Up fromt, the Spurs have problems. Larry Kenon is their most flamboyant plater but the other forward spot and center are uncertain. Kenon's trademark is grabbing a rebound at the defensive end and then racehorsing on a one-man fast break. He blows as many of those plays as he converts, but he did get three baskets that way Wednesday.
Center Mike (Snake) Green, in his first start of the reason in Game 7, was superb with 20 points, eight rebounds, four blocked shots, three assists and three steals. He was forced into playing 39 ,minutes because the regular center, 6-11 Billy Paultz, pulled a hamstring. Paultz is expected to be ready for the Bullets.
Allan Bristow was the small forward for the first four games of the semifinal series, but when Philadelphia moved Julius Erving to guard and brought Darryl Dawkins in at center, that was the end of Bristow. He gave way to aggressive Mark Olberding, who has emerged as the Spurs' most physical player.
Olberding is a 6-9 230-pound four-year veteran, although he is only 23 years old. He will probably be matched against Elvin Hayes.
"I know where 'E' wants to go and I know what he wants to do," Olberding said. "I just have to do the best I can on him and hope he misses."
Toby Dietrick, a 6-11 nonrebounding forward-center, started in last year's series against the Bullets, but was benched in favor of Olberding.
Almost as well known as their highscoring offense is the Spurs' leaky defense. Hoping to cover that weakness, the Spurs double-teamed the ball constantly against Philadelphia. It hurt them as much as it helped, and against a team like Washington, which moves the ball well, that type of defense will not work.
"No one ever wants to talk good about our defense, but our guys worked their tails off," Moe said. "Our offense probably went sour more in the Philadelphia series than our defense did. Our defense kept in there."
Kenon, who has not gained any fame for his defensive efforts, agrees with Moe. "For us to win as much as we've won, we have to play some defense. I mean some defense."
The Spurs did silence some of their detractors by outrebounding Philadelphia by nine in the first game and holding their own in the others.

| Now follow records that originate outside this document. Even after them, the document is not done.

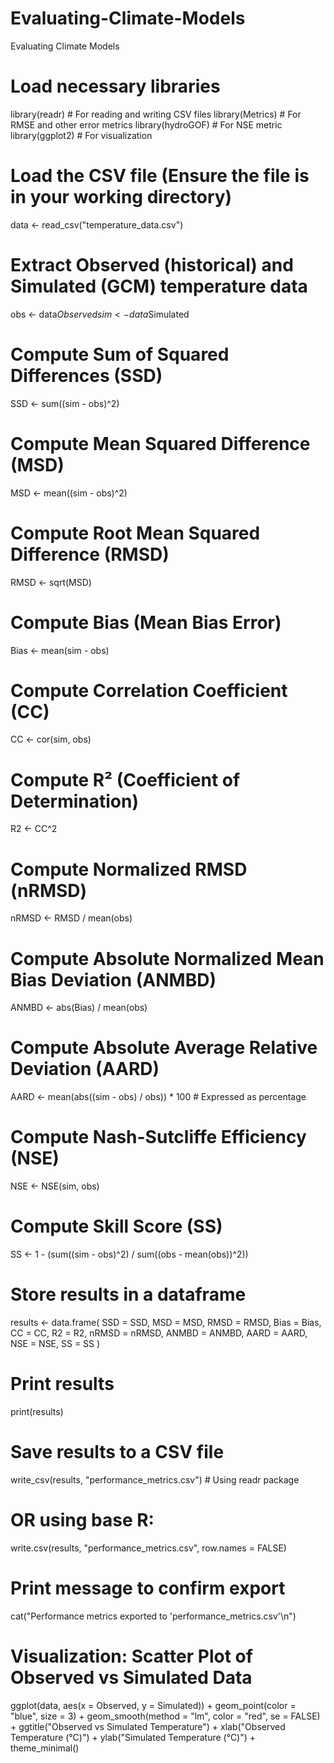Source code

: # Evaluating-Climate-Models
Evaluating Climate Models
# Load necessary libraries
library(readr)     # For reading and writing CSV files
library(Metrics)   # For RMSE and other error metrics
library(hydroGOF)  # For NSE metric
library(ggplot2)   # For visualization

# Load the CSV file (Ensure the file is in your working directory)
data <- read_csv("temperature_data.csv")

# Extract Observed (historical) and Simulated (GCM) temperature data
obs <- data$Observed
sim <- data$Simulated

# Compute Sum of Squared Differences (SSD)
SSD <- sum((sim - obs)^2)

# Compute Mean Squared Difference (MSD)
MSD <- mean((sim - obs)^2)

# Compute Root Mean Squared Difference (RMSD)
RMSD <- sqrt(MSD)

# Compute Bias (Mean Bias Error)
Bias <- mean(sim - obs)

# Compute Correlation Coefficient (CC)
CC <- cor(sim, obs)

# Compute R² (Coefficient of Determination)
R2 <- CC^2

# Compute Normalized RMSD (nRMSD)
nRMSD <- RMSD / mean(obs)

# Compute Absolute Normalized Mean Bias Deviation (ANMBD)
ANMBD <- abs(Bias) / mean(obs)

# Compute Absolute Average Relative Deviation (AARD)
AARD <- mean(abs((sim - obs) / obs)) * 100  # Expressed as percentage

# Compute Nash-Sutcliffe Efficiency (NSE)
NSE <- NSE(sim, obs)

# Compute Skill Score (SS)
SS <- 1 - (sum((sim - obs)^2) / sum((obs - mean(obs))^2))

# Store results in a dataframe
results <- data.frame(
  SSD = SSD,
  MSD = MSD,
  RMSD = RMSD,
  Bias = Bias,
  CC = CC,
  R2 = R2,
  nRMSD = nRMSD,
  ANMBD = ANMBD,
  AARD = AARD,
  NSE = NSE,
  SS = SS
)

# Print results
print(results)

# Save results to a CSV file
write_csv(results, "performance_metrics.csv")  # Using readr package

# OR using base R:
write.csv(results, "performance_metrics.csv", row.names = FALSE)

# Print message to confirm export
cat("Performance metrics exported to 'performance_metrics.csv'\n")

# Visualization: Scatter Plot of Observed vs Simulated Data
ggplot(data, aes(x = Observed, y = Simulated)) +
  geom_point(color = "blue", size = 3) +
  geom_smooth(method = "lm", color = "red", se = FALSE) +
  ggtitle("Observed vs Simulated Temperature") +
  xlab("Observed Temperature (°C)") +
  ylab("Simulated Temperature (°C)") +
  theme_minimal()

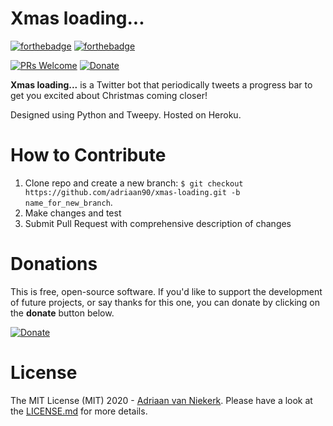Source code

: # **Xmas loading...**
[![forthebadge](https://forthebadge.com/images/badges/made-with-python.svg)](https://forthebadge.com)  [![forthebadge](https://forthebadge.com/images/badges/built-with-love.svg)](https://forthebadge.com)


[![PRs Welcome](https://img.shields.io/badge/PRs-welcome-brightgreen.svg?style=flat-square)](http://makeapullrequest.com) [![Donate](https://img.shields.io/badge/Donate-PayPal-green.svg)](https://www.paypal.com/donate?hosted_button_id=NS2E6R9YAGHYY) 

**Xmas loading...** is a Twitter bot that periodically tweets a progress bar to get you excited about Christmas coming closer!

Designed using Python and Tweepy. Hosted on Heroku.

# **How to Contribute**

1. Clone repo and create a new branch: `$ git checkout https://github.com/adriaan90/xmas-loading.git -b name_for_new_branch`.
2. Make changes and test
3. Submit Pull Request with comprehensive description of changes

# **Donations**

This is free, open-source software. If you'd like to support the development of future projects, or say thanks for this one, you can donate by clicking on the **donate** button below.

[![Donate](https://img.shields.io/badge/Donate-PayPal-green.svg)](https://www.paypal.com/donate?hosted_button_id=NS2E6R9YAGHYY)

# **License**

The MIT License (MIT) 2020 - [Adriaan van Niekerk](https://github.com/adriaan90/). Please have a look at the [LICENSE.md](LICENSE.md) for more details.
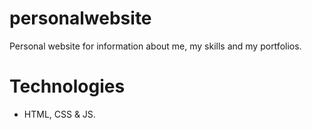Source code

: # personalwebsite
Personal website for information about me, my skills and my portfolios.

# Technologies
- HTML, CSS & JS.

The Spurs are confident. They had never won a best-of-seven playoff series until Wednesday night, and Silas said it was like "a monkey off our backs."
"We're one of the last four teams and now anybody can beat anybody else. They're the champions but we're champions, too. We're strong and confident. We're going up there to win both games."
"The Bullets are strtong inside," Green said, "but we'll try to use our quickness. That and our hearts. We want to play the Bullets and we know we can beat them."
"We've always had Washington in the back of our minds," said Olberding. "We know they have a big front line and everyone saw what Hayes and (Bobby) Dandridge did to Atlanta. Hey, they're the world champs.You're talking about the best team in basketball."